書くためにだれかがいたこととか、読むだれかがいたこととか、
ル・クレジオ『愛する大地』
Qu’importe qu’il y ait eu quelqu’un pour écrire, et quelqu’un pour lire ? Au fond, très au fond, ils sont le même, et ils l’ont toujours su.

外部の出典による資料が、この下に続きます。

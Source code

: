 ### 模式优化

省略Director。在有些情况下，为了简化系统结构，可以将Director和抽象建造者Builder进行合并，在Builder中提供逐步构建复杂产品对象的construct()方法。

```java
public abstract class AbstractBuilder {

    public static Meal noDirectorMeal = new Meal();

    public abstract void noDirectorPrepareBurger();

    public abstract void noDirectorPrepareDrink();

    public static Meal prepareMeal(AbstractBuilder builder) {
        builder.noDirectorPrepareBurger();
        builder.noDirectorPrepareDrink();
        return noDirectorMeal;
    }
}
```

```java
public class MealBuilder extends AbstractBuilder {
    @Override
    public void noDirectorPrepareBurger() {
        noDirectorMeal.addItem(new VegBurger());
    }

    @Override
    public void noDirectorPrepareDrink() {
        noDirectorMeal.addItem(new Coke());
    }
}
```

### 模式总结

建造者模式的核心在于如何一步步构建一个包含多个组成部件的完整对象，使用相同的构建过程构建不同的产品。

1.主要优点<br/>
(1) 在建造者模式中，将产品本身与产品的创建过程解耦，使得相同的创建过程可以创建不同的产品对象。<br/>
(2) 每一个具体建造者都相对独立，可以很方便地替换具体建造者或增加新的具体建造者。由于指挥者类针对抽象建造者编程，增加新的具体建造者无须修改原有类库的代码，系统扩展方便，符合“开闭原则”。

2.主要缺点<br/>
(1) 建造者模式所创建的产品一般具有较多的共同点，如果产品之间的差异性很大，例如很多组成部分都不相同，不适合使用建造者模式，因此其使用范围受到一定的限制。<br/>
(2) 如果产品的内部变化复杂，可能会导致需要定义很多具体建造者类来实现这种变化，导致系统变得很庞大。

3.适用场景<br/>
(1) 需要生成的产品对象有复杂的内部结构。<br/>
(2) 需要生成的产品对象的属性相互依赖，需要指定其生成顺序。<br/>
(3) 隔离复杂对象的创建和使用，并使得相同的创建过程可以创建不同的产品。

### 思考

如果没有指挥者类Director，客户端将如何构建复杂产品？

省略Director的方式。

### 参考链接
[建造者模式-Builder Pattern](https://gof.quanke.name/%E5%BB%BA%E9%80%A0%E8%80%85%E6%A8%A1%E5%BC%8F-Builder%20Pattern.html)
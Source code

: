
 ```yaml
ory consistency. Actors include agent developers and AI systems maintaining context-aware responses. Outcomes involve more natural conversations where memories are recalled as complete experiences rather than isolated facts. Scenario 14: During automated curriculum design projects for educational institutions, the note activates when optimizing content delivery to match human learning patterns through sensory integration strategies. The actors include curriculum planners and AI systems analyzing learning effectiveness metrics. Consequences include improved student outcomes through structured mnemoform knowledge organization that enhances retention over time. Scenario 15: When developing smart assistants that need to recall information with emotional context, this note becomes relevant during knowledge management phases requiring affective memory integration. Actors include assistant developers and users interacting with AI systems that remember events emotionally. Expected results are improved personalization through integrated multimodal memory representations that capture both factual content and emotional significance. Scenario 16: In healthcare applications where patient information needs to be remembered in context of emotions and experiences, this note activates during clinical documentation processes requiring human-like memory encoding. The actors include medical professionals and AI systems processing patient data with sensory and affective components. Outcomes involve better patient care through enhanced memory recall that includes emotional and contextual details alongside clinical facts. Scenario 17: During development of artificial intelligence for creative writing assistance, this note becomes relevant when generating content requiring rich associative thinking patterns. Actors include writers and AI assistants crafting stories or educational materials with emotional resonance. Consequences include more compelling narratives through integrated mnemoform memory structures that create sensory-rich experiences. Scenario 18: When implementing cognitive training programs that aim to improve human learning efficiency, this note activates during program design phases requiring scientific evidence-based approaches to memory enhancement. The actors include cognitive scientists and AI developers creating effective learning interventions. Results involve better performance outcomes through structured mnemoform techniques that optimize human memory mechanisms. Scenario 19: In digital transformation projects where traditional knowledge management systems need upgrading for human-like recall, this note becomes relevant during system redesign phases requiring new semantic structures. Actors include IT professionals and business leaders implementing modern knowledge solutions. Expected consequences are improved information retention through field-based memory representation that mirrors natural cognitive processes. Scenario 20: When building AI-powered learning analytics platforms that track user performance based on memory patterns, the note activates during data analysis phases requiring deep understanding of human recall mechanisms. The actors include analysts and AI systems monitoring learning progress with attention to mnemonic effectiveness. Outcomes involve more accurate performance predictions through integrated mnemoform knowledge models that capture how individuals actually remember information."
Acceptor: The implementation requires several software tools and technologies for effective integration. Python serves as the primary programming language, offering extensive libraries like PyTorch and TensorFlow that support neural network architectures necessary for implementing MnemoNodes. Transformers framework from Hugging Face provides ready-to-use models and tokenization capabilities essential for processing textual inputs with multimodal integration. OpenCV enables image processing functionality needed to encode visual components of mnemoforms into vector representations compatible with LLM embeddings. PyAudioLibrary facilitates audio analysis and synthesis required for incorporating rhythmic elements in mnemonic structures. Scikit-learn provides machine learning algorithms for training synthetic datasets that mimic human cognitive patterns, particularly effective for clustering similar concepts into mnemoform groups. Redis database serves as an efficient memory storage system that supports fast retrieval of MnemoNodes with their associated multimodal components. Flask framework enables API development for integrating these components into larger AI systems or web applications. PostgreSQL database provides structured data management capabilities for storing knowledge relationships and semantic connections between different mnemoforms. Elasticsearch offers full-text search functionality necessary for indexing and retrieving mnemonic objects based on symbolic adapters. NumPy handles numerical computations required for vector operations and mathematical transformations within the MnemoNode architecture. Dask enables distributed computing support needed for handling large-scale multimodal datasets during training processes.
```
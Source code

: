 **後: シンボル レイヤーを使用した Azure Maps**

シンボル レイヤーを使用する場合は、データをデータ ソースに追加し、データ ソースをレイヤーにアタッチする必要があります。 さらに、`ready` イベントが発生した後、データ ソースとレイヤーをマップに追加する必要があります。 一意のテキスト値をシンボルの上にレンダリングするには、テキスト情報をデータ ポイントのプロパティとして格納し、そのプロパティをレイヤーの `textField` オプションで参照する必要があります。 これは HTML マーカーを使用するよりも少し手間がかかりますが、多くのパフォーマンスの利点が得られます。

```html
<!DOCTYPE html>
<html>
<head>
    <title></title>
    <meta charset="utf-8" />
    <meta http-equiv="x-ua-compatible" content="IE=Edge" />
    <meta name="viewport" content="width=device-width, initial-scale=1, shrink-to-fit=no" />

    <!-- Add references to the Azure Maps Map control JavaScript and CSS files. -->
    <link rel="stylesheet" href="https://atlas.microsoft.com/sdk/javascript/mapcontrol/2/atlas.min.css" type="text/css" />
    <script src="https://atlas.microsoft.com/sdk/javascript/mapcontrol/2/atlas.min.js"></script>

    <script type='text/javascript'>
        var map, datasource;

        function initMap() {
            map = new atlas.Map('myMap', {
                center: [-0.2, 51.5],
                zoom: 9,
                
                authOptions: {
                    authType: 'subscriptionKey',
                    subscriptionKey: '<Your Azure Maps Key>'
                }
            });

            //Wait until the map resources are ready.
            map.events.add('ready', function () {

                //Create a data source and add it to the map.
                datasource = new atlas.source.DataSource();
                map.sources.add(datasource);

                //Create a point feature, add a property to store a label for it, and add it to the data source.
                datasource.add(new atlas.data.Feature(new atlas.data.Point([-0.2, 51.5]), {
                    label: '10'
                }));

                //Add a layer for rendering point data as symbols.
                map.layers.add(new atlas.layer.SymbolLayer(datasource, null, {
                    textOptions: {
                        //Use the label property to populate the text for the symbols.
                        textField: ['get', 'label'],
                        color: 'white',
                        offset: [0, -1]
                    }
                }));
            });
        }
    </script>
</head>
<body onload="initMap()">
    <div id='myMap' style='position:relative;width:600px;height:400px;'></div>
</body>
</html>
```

J.M.G.Le Clézio : TERRA AMATA Prologue
ひさしぶりに
ロラン・バルトとモーリス・ナドーの
『文学とはなにか』*を開くと
ナドーが
モーリス・ブランショのことばを引いている
文学はどこへ向かうか?
それ自身へと向かう。
その本質へと。
すなわち消滅へと。
ぼくは驚く
若いことばだ
若い問いだ
と
歳を重ねれば
文学はどうでもよくなる
文学がどこへ向かおうとも
文学論を書いたり
対論したりして
小金を稼ぎ続ける業界人だけが
書生っぽのように
いつまでも
文学文学文学・・・
言うだけのこと
手にとった小説や詩が
おもしろいか
どうか
数ページ読んでみて
この先も
まだ読み続ける気になれるかどうか
業界人以外には
それだけが
重要な問いとなる
そして
それこそ
まさに
至上の問いというべきだ
たとえば
きみは
シャルル・ド・ゴール空港内の書店にいる
これからモスクワに飛ぶ
機内で読む本は持っている
いかにも「文学」な
分厚いプルーストの『ゲルマントのほうへ』も
最近のミステリー本も持っている
レヴィナスの哲学書さえも持っている
なのに
もう一冊か二冊
未知の世界に通じるような本を
搭乗前にほしいような気になっている
そうして
これまで購入するなど
思ってもみなかったような
もう一冊か二冊
の本に
出会いたくて
ふだんなら手に取らないような本を
つぎつぎと手にとり
めくっていく
至上の問いの時だ
*Sur la littérature
(Roland Barthes+Maurice Nadeau, Presses universitaire de Grenoble,1980)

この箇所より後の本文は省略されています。